An exact copy of every entry is needed, with no images.

[[ Given records open ]]

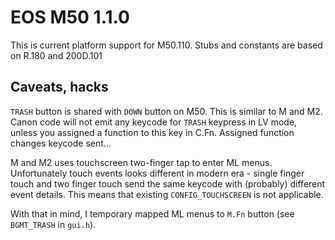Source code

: # EOS M50 1.1.0
This is current platform support for M50.110.
Stubs and constants are based on R.180 and 200D.101

## Caveats, hacks
`TRASH` button is shared with `DOWN` button on M50. This is similar to M and M2.
Canon code will not emit any keycode for `TRASH` keypress in LV mode, unless you assigned a function to this key in C.Fn.
Assigned function changes keycode sent...

M and M2 uses touchscreen two-finger tap to enter ML menus. Unfortunately touch events looks different in modern era - single finger touch and two finger touch send the same keycode with (probably) different event details.
This means that existing `CONFIG_TOUCHSCREEN` is not applicable.

With that in mind, I temporary mapped ML menus to `M.Fn` button (see `BGMT_TRASH` in `gui.h`).
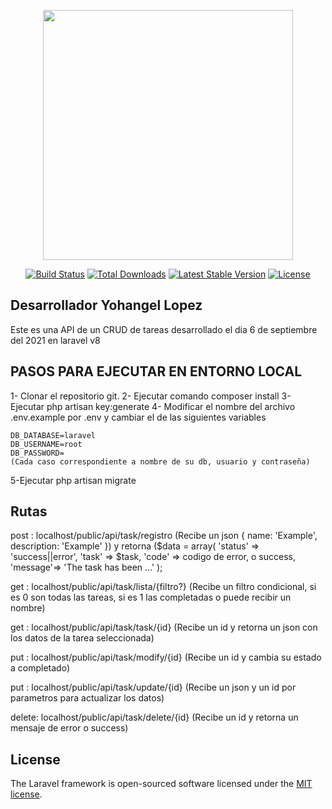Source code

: <p align="center"><a href="https://laravel.com" target="_blank"><img src="https://raw.githubusercontent.com/laravel/art/master/logo-lockup/5%20SVG/2%20CMYK/1%20Full%20Color/laravel-logolockup-cmyk-red.svg" width="400"></a></p>

<p align="center">
<a href="https://travis-ci.org/laravel/framework"><img src="https://travis-ci.org/laravel/framework.svg" alt="Build Status"></a>
<a href="https://packagist.org/packages/laravel/framework"><img src="https://img.shields.io/packagist/dt/laravel/framework" alt="Total Downloads"></a>
<a href="https://packagist.org/packages/laravel/framework"><img src="https://img.shields.io/packagist/v/laravel/framework" alt="Latest Stable Version"></a>
<a href="https://packagist.org/packages/laravel/framework"><img src="https://img.shields.io/packagist/l/laravel/framework" alt="License"></a>
</p>

## Desarrollador Yohangel Lopez 
Este es una API de un CRUD de tareas desarrollado el dia 6 de septiembre del 2021 en laravel v8

## PASOS PARA EJECUTAR EN ENTORNO LOCAL
1- Clonar el repositorio git.
2- Ejecutar comando composer install 
3- Ejecutar php artisan key:generate
4- Modificar el nombre del archivo .env.example por .env y cambiar el de las siguientes variables

    DB_DATABASE=laravel
    DB_USERNAME=root
    DB_PASSWORD=
    (Cada caso correspondiente a nombre de su db, usuario y contraseña)
5-Ejecutar php artisan migrate

## Rutas
post  : localhost/public/api/task/registro 
    (Recibe un json {
                        name: 'Example',
                        description: 'Example'
                    })
    y retorna ($data = array(
                'status' => 'success||error',
                'task'   => $task,
                'code'   => codigo de error, o success,
                'message'=> 'The task has been ...'
            );

get   : localhost/public/api/task/lista/{filtro?}
    (Recibe un filtro condicional, si es 0 son todas las tareas, si es 1 las completadas o puede recibir un nombre)

get   : localhost/public/api/task/task/{id}
        (Recibe un id y retorna un json con los datos de la tarea seleccionada)

put   : localhost/public/api/task/modify/{id}
    (Recibe un id y cambia su estado a completado)

put   : localhost/public/api/task/update/{id}
    (Recibe un json y un id por parametros para actualizar los datos)

delete: localhost/public/api/task/delete/{id}
    (Recibe un id y retorna un mensaje de error o success)

## License

The Laravel framework is open-sourced software licensed under the [MIT license](https://opensource.org/licenses/MIT).
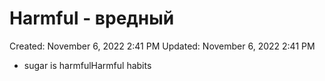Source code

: # Harmful - вредный

Created: November 6, 2022 2:41 PM
Updated: November 6, 2022 2:41 PM

- sugar is harmfulHarmful habits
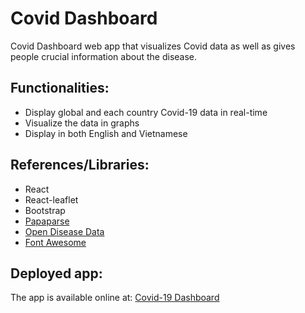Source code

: # Covid Dashboard

Covid Dashboard web app that visualizes Covid data as well as gives people crucial information about the disease.

## Functionalities:

- Display global and each country Covid-19 data in real-time
- Visualize the data in graphs
- Display in both English and Vietnamese

## References/Libraries:

- React
- React-leaflet
- Bootstrap
- [Papaparse](https://www.papaparse.com/)
- [Open Disease Data](https://corona.lmao.ninja/)
- [Font Awesome](https://fontawesome.com/)

## Deployed app:

The app is available online at: [Covid-19 Dashboard](https://covid-19-info-dashboard.netlify.app/)
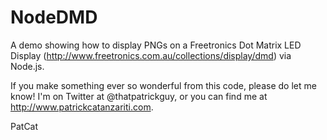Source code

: NodeDMD
========

A demo showing how to display PNGs on a Freetronics Dot Matrix LED Display (http://www.freetronics.com.au/collections/display/dmd) via Node.js.

If you make something ever so wonderful from this code, please do let me know! I'm on Twitter at @thatpatrickguy, or you can find me at http://www.patrickcatanzariti.com.

PatCat
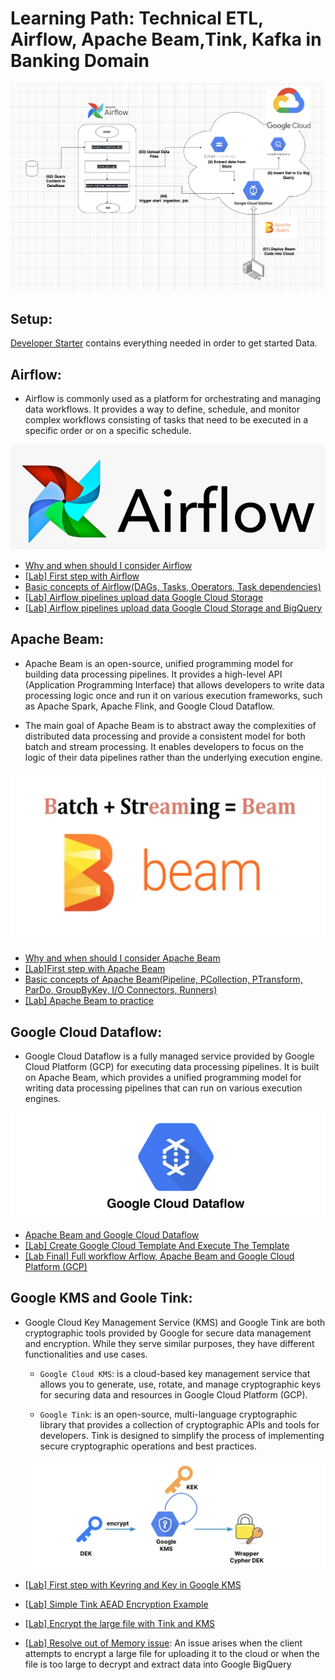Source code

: # Learning Path: Technical ETL, Airflow, Apache Beam,Tink, Kafka in Banking Domain

![image](./images/Screenshot%202023-06-07%20at%2008.58.26%20copy.png)


## Setup:
[Developer Starter](./00-install/) contains everything needed in order to get started Data.


## Airflow:

- Airflow is commonly used as a platform for orchestrating and managing data workflows. It provides a way to define, schedule, and monitor complex workflows consisting of tasks that need to be executed in a specific order or on a specific schedule.


![Alt text](images/Airflow.png)

- [Why and when should I consider Airflow](./00-when/)
- [[Lab] First step with Airflow](./01-hello-airflow/)
- [Basic concepts of Airflow(DAGs, Tasks, Operators, Task dependencies)](./00-concepts/)
- [[Lab] Airflow pipelines upload data Google Cloud Storage](./02-gpc/)
- [[Lab] Airflow pipelines upload data Google Cloud Storage and BigQuery](./03-gpc-bigquery/)



## Apache Beam:
- Apache Beam is an open-source, unified programming model for building data processing pipelines. It provides a high-level API (Application Programming Interface) that allows developers to write data processing logic once and run it on various execution frameworks, such as Apache Spark, Apache Flink, and Google Cloud Dataflow.

- The main goal of Apache Beam is to abstract away the complexities of distributed data processing and provide a consistent model for both batch and stream processing. It enables developers to focus on the logic of their data pipelines rather than the underlying execution engine.

![Alt text](images/Apache%20Beam.png)

- [Why and when should I consider Apache Beam](./050-beam/)
- [[Lab]First step with Apache Beam](./051-hello-beam/)
- [Basic concepts of Apache Beam(Pipeline, PCollection, PTransform, ParDo, GroupByKey, I/O Connectors, Runners)](./052-beam-components/)
- [[Lab] Apache Beam to practice](./053-practices-beam/)


## Google Cloud Dataflow:
- Google Cloud Dataflow is a fully managed service provided by Google Cloud Platform (GCP) for executing data processing pipelines. It is built on Apache Beam, which provides a unified programming model for writing data processing pipelines that can run on various execution engines.

![Alt text](images/Google%20Cloud%20Dataflow.png)
- [Apache Beam and Google Cloud Dataflow](./102-beam-cmd/)
- [[Lab] Create Google Cloud Template And Execute The Template](./103-beam-python/)
- [[Lab Final] Full workflow Arflow, Apache Beam and Google Cloud Platform (GCP)](./106.01-Final-clean/)



## Google KMS and Goole Tink:
- Google Cloud Key Management Service (KMS) and Google Tink are both cryptographic tools provided by Google for secure data management and encryption. While they serve similar purposes, they have different functionalities and use cases.


    - `Google Cloud KMS`: is a cloud-based key management service that allows you to generate, use, rotate, and manage cryptographic keys for securing data and resources in Google Cloud Platform (GCP).

    - `Google Tink`: is an open-source, multi-language cryptographic library that provides a collection of cryptographic APIs and tools for developers. Tink is designed to simplify the process of implementing secure cryptographic operations and best practices.

    ![Alt text](images/Google%20KMS%20and%20Goole%20Tink.png)



- [[Lab] First step with Keyring and Key in Google KMS ](./107-kms/)
- [[Lab] Simple Tink AEAD Encryption Example](./203-tink-example/)
- [[Lab] Encrypt the large file with Tink and KMS](./204-tink-streaming_aead/)
- [[Lab] Resolve out of Memory issue](./205-apply-tink-streaming-to-client-source/): An issue arises when the client attempts to encrypt a large file for uploading it to the cloud or when the file is too large to decrypt and extract data into Google BigQuery


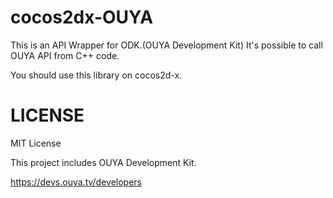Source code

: # cocos2dx-OUYA

This is an API Wrapper for ODK.(OUYA Development Kit)
It's possible to call OUYA API from C++ code.

You should use this library on cocos2d-x.

# LICENSE

MIT License

This project includes OUYA Development Kit.

https://devs.ouya.tv/developers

[[ Given records closed ]]

**Solution to this problem**:
Source code

: # EOS M50 1.1.0
This is current platform support for M50.110.
Stubs and constants are based on R.180 and 200D.101

## Caveats, hacks
`TRASH` button is shared with `DOWN` button on M50. This is similar to M and M2.
Canon code will not emit any keycode for `TRASH` keypress in LV mode, unless you assigned a function to this key in C.Fn.
Assigned function changes keycode sent...

M and M2 uses touchscreen two-finger tap to enter ML menus. Unfortunately touch events looks different in modern era - single finger touch and two finger touch send the same keycode with (probably) different event details.
This means that existing `CONFIG_TOUCHSCREEN` is not applicable.

With that in mind, I temporary mapped ML menus to `M.Fn` button (see `BGMT_TRASH` in `gui.h`).
Source code

: <p align="center"><a href="https://laravel.com" target="_blank"><img src="https://raw.githubusercontent.com/laravel/art/master/logo-lockup/5%20SVG/2%20CMYK/1%20Full%20Color/laravel-logolockup-cmyk-red.svg" width="400"></a></p>

<p align="center">
<a href="https://travis-ci.org/laravel/framework"><img src="https://travis-ci.org/laravel/framework.svg" alt="Build Status"></a>
<a href="https://packagist.org/packages/laravel/framework"><img src="https://img.shields.io/packagist/dt/laravel/framework" alt="Total Downloads"></a>
<a href="https://packagist.org/packages/laravel/framework"><img src="https://img.shields.io/packagist/v/laravel/framework" alt="Latest Stable Version"></a>
<a href="https://packagist.org/packages/laravel/framework"><img src="https://img.shields.io/packagist/l/laravel/framework" alt="License"></a>
</p>

## Desarrollador Yohangel Lopez 
Este es una API de un CRUD de tareas desarrollado el dia 6 de septiembre del 2021 en laravel v8

## PASOS PARA EJECUTAR EN ENTORNO LOCAL
1- Clonar el repositorio git.
2- Ejecutar comando composer install 
3- Ejecutar php artisan key:generate
4- Modificar el nombre del archivo .env.example por .env y cambiar el de las siguientes variables

    DB_DATABASE=laravel
    DB_USERNAME=root
    DB_PASSWORD=
    (Cada caso correspondiente a nombre de su db, usuario y contraseña)
5-Ejecutar php artisan migrate

## Rutas
post  : localhost/public/api/task/registro 
    (Recibe un json {
                        name: 'Example',
                        description: 'Example'
                    })
    y retorna ($data = array(
                'status' => 'success||error',
                'task'   => $task,
                'code'   => codigo de error, o success,
                'message'=> 'The task has been ...'
            );

get   : localhost/public/api/task/lista/{filtro?}
    (Recibe un filtro condicional, si es 0 son todas las tareas, si es 1 las completadas o puede recibir un nombre)

get   : localhost/public/api/task/task/{id}
        (Recibe un id y retorna un json con los datos de la tarea seleccionada)

put   : localhost/public/api/task/modify/{id}
    (Recibe un id y cambia su estado a completado)

put   : localhost/public/api/task/update/{id}
    (Recibe un json y un id por parametros para actualizar los datos)

delete: localhost/public/api/task/delete/{id}
    (Recibe un id y retorna un mensaje de error o success)

## License

The Laravel framework is open-sourced software licensed under the [MIT license](https://opensource.org/licenses/MIT).
Source code

: # Harmful - вредный

Created: November 6, 2022 2:41 PM
Updated: November 6, 2022 2:41 PM

- sugar is harmfulHarmful habits
Source code

: # Covid Dashboard

Covid Dashboard web app that visualizes Covid data as well as gives people crucial information about the disease.

## Functionalities:

- Display global and each country Covid-19 data in real-time
- Visualize the data in graphs
- Display in both English and Vietnamese

## References/Libraries:

- React
- React-leaflet
- Bootstrap
- [Papaparse](https://www.papaparse.com/)
- [Open Disease Data](https://corona.lmao.ninja/)
- [Font Awesome](https://fontawesome.com/)

## Deployed app:

The app is available online at: [Covid-19 Dashboard](https://covid-19-info-dashboard.netlify.app/)
Source code

: NodeDMD
========

A demo showing how to display PNGs on a Freetronics Dot Matrix LED Display (http://www.freetronics.com.au/collections/display/dmd) via Node.js.

If you make something ever so wonderful from this code, please do let me know! I'm on Twitter at @thatpatrickguy, or you can find me at http://www.patrickcatanzariti.com.

PatCat
Source code

: # Learning Path: Technical ETL, Airflow, Apache Beam,Tink, Kafka in Banking Domain

![image](./images/Screenshot%202023-06-07%20at%2008.58.26%20copy.png)


## Setup:
[Developer Starter](./00-install/) contains everything needed in order to get started Data.


## Airflow:

- Airflow is commonly used as a platform for orchestrating and managing data workflows. It provides a way to define, schedule, and monitor complex workflows consisting of tasks that need to be executed in a specific order or on a specific schedule.


![Alt text](images/Airflow.png)

- [Why and when should I consider Airflow](./00-when/)
- [[Lab] First step with Airflow](./01-hello-airflow/)
- [Basic concepts of Airflow(DAGs, Tasks, Operators, Task dependencies)](./00-concepts/)
- [[Lab] Airflow pipelines upload data Google Cloud Storage](./02-gpc/)
- [[Lab] Airflow pipelines upload data Google Cloud Storage and BigQuery](./03-gpc-bigquery/)



## Apache Beam:
- Apache Beam is an open-source, unified programming model for building data processing pipelines. It provides a high-level API (Application Programming Interface) that allows developers to write data processing logic once and run it on various execution frameworks, such as Apache Spark, Apache Flink, and Google Cloud Dataflow.

- The main goal of Apache Beam is to abstract away the complexities of distributed data processing and provide a consistent model for both batch and stream processing. It enables developers to focus on the logic of their data pipelines rather than the underlying execution engine.

![Alt text](images/Apache%20Beam.png)

- [Why and when should I consider Apache Beam](./050-beam/)
- [[Lab]First step with Apache Beam](./051-hello-beam/)
- [Basic concepts of Apache Beam(Pipeline, PCollection, PTransform, ParDo, GroupByKey, I/O Connectors, Runners)](./052-beam-components/)
- [[Lab] Apache Beam to practice](./053-practices-beam/)


## Google Cloud Dataflow:
- Google Cloud Dataflow is a fully managed service provided by Google Cloud Platform (GCP) for executing data processing pipelines. It is built on Apache Beam, which provides a unified programming model for writing data processing pipelines that can run on various execution engines.

![Alt text](images/Google%20Cloud%20Dataflow.png)
- [Apache Beam and Google Cloud Dataflow](./102-beam-cmd/)
- [[Lab] Create Google Cloud Template And Execute The Template](./103-beam-python/)
- [[Lab Final] Full workflow Arflow, Apache Beam and Google Cloud Platform (GCP)](./106.01-Final-clean/)



## Google KMS and Goole Tink:
- Google Cloud Key Management Service (KMS) and Google Tink are both cryptographic tools provided by Google for secure data management and encryption. While they serve similar purposes, they have different functionalities and use cases.


    - `Google Cloud KMS`: is a cloud-based key management service that allows you to generate, use, rotate, and manage cryptographic keys for securing data and resources in Google Cloud Platform (GCP).

    - `Google Tink`: is an open-source, multi-language cryptographic library that provides a collection of cryptographic APIs and tools for developers. Tink is designed to simplify the process of implementing secure cryptographic operations and best practices.

    ![Alt text](images/Google%20KMS%20and%20Goole%20Tink.png)



- [[Lab] First step with Keyring and Key in Google KMS ](./107-kms/)
- [[Lab] Simple Tink AEAD Encryption Example](./203-tink-example/)
- [[Lab] Encrypt the large file with Tink and KMS](./204-tink-streaming_aead/)
- [[Lab] Resolve out of Memory issue](./205-apply-tink-streaming-to-client-source/): An issue arises when the client attempts to encrypt a large file for uploading it to the cloud or when the file is too large to decrypt and extract data into Google BigQuery


Source code

: # cocos2dx-OUYA

This is an API Wrapper for ODK.(OUYA Development Kit)
It's possible to call OUYA API from C++ code.

You should use this library on cocos2d-x.

# LICENSE

MIT License

This project includes OUYA Development Kit.

https://devs.ouya.tv/developers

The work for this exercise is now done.